The prostitutes were still there, and the johns, but she paid no attention to them. She just took her key, and went upstairs. She locked her door, and read the papers she'd bought, looking for employment agencies. And the next day, with the newspaper in hand, she hit the streets and started looking.
She went to three agencies, and they wanted to know how much experience she had, where she'd worked before, where she'd been. She told them she was from Watseka, had graduated from junior college there, and had taken secretarial courses in shorthand and typing. She admitted that she had no experience at all, hence no references, and they told her that they couldn't help her find work as a secretary without them.
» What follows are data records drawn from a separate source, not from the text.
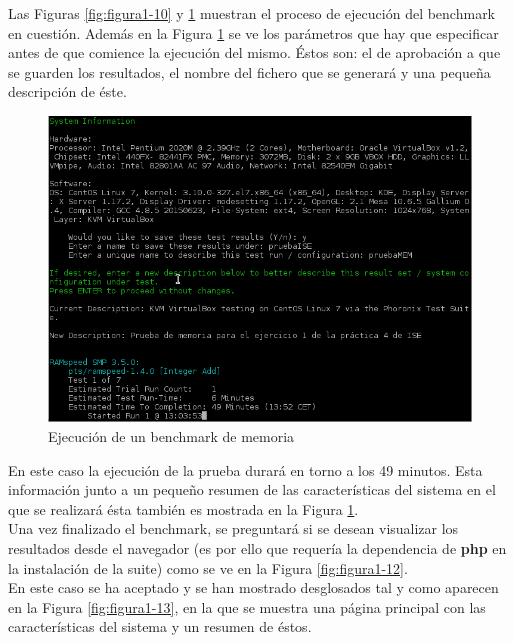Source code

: Las Figuras \ref{fig:figura1-10} y \ref{fig:figura1-11} muestran el proceso de ejecución del benchmark en cuestión. Además en la Figura \ref{fig:figura1-11} se ve los parámetros que hay que especificar antes de que comience la ejecución del mismo. Éstos son: el de aprobación a que se guarden los resultados, el nombre del fichero que se generará y una pequeña descripción de éste.

\begin{figure}[H] %
	\centering
	\includegraphics[scale=0.8]{figuras/ejercicio1/figura1-11.png} 
	\caption{Ejecución de un benchmark de memoria} 
	\label{fig:figura1-11}
\end{figure}

En este caso la ejecución de la prueba durará en torno a los 49 minutos. Esta información junto a un pequeño resumen de las características del sistema en el que se realizará ésta también es mostrada en la Figura \ref{fig:figura1-11}.\\

Una vez finalizado el benchmark, se preguntará si se desean visualizar los resultados desde el navegador (es por ello que requería la dependencia de \textbf{php} en la instalación de la suite) como se ve en la Figura \ref{fig:figura1-12}. 
\\

En este caso se ha aceptado y se han mostrado desglosados tal y como aparecen en la Figura \ref{fig:figura1-13}, en la que se muestra una página principal con las características del sistema y un resumen de éstos.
Maybe as a receptionist, or as a waitress, or salesgirl. At twenty with no experience and no references, she didn't have much to offer and they weren't embarrassed to say so.
“Have you thought of modeling?” they asked her in the second agency. And just to be nice, the woman jotted down two names. “They're modeling agencies. Maybe you should talk to them. You've got the look they want.” She smiled at Grace, and promised to call her at the hotel if any jobs opened up that didn't require experience, but she didn't hold out much hope to her.
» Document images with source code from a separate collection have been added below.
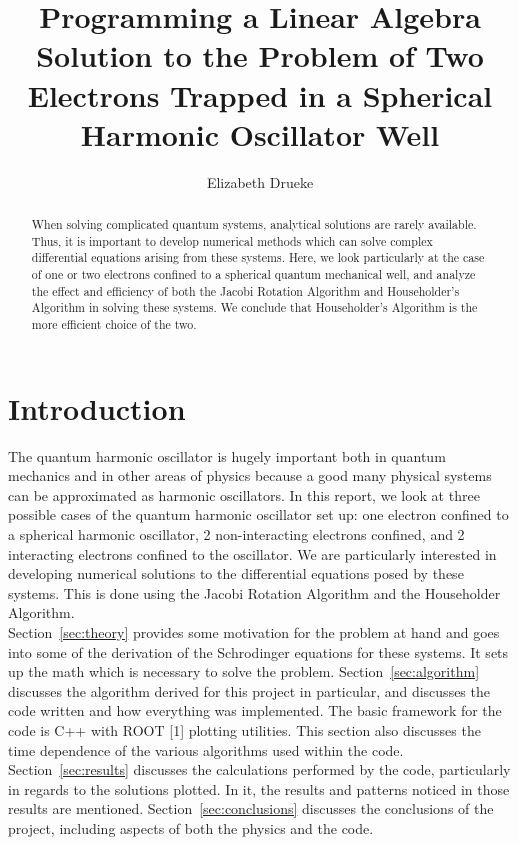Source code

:\documentclass[12pt]{article}
\title{Programming a Linear Algebra Solution to the Problem of Two Electrons Trapped in a Spherical Harmonic Oscillator Well}
\author{Elizabeth Drueke}
\numberwithin{equation}{section}
\begin{document}
\maketitle

\begin{abstract}
When solving complicated quantum systems, analytical solutions are rarely available.  Thus, it is important to develop numerical methods which can solve complex differential equations arising from these systems.  Here, we look particularly at the case of one or two electrons confined to a spherical quantum mechanical well, and analyze the effect and efficiency of both the Jacobi Rotation Algorithm and Householder's Algorithm in solving these systems.  We conclude that Householder's Algorithm is the more efficient choice of the two.
\end{abstract}

\section{Introduction}
\label{sec:into}
The quantum harmonic oscillator is hugely important both in quantum mechanics and in other areas of physics because a good many physical systems can be approximated as harmonic oscillators.  In this report, we look at three possible cases of the quantum harmonic oscillator set up: one electron confined to a spherical harmonic oscillator, 2 non-interacting electrons confined, and 2 interacting electrons confined to the oscillator.  We are particularly interested in developing numerical solutions to the differential equations posed by these systems.  This is done using the Jacobi Rotation Algorithm and the Householder Algorithm.  
\\\indent Section~\ref{sec:theory} provides some motivation for the problem at hand and goes into some of the derivation of the Schrodinger equations for these systems.  It sets up the math which is necessary to solve the problem.  Section~\ref{sec:algorithm} discusses the algorithm derived for this project in particular, and discusses the code written and how everything was implemented.  The basic framework for the code is C++ with ROOT [1] plotting utilities.  This section also discusses the time dependence of the various algorithms used within the code.  Section~\ref{sec:results} discusses the calculations performed by the code, particularly in regards to the solutions plotted.  In it, the results and patterns noticed in those results are mentioned.  Section~\ref{sec:conclusions} discusses the conclusions of the project, including aspects of both the physics and the code.
\end{document}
Grace went to see her probation officer after that, and just seeing him was like a trip back to Dwight, or worse. It was incredibly depressing, and this time she didn't have Luana and Sally to protect her.
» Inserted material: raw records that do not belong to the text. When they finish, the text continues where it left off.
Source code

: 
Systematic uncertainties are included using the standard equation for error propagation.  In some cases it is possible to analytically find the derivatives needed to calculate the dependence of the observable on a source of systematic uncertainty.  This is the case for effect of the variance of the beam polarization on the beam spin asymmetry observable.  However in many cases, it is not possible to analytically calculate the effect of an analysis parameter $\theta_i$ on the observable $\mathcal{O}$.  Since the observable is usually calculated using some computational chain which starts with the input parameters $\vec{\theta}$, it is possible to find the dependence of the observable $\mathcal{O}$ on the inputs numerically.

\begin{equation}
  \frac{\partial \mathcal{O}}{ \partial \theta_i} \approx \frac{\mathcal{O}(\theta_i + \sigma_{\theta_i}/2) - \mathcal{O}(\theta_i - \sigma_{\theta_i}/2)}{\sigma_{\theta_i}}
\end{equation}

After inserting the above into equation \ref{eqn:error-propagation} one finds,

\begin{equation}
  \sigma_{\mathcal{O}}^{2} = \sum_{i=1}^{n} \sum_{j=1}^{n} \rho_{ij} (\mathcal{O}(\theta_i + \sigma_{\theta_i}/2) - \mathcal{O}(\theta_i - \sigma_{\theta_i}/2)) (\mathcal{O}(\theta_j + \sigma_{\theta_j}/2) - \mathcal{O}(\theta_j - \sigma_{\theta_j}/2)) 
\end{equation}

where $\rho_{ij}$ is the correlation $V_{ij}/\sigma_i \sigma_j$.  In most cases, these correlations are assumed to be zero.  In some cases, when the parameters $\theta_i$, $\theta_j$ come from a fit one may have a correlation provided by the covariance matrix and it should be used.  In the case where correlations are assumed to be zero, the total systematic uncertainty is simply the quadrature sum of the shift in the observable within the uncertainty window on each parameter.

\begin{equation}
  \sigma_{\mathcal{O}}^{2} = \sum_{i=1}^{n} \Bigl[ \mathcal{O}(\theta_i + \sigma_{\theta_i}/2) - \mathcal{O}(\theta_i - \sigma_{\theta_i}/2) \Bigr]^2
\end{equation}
Louis Marquez was a small, greasy man, with beady litde eyes, a severely receding hairline, and a mustache. And when he saw Grace walk in, he stopped what he was doing and looked at her in amazement. He had never seen anyone who looked like that in his office. Most of his time was spent with drug addicts, and prostitutes, and the occasional dealer. It was rare for him to handle juveniles, and rarer still to see someone with charges as major as hers, who looked like Grace, and seemed as young and wholesome.
She had bought herself a couple of skirts by then, a dark blue dress to go job-hunting in, and a black suit with a pink satin collar.
She was wearing the dark blue dress when she visited him, because she'd been out looking for work all day, and her feet were killing her from the high heels she was wearing.
“Can I help you?” he asked, looking puzzled, but intrigued. He was sure that she had come to the wrong office. But he was glad she had. He was happy for the distraction.
“Mr. Marquez?”
“Yes?” He gazed hungrily at her, unable to believe his good fortune. And his eyes grew wide, as she reached into her handbag and pulled out the familiar forms for probation. He glanced at them summarily, and then stared at her, unable to believe what he was reading. “You were at Dwight?” She nodded, looking calm. “That's a pretty heavy place,” he looked really startled. “How did you manage that for two years?”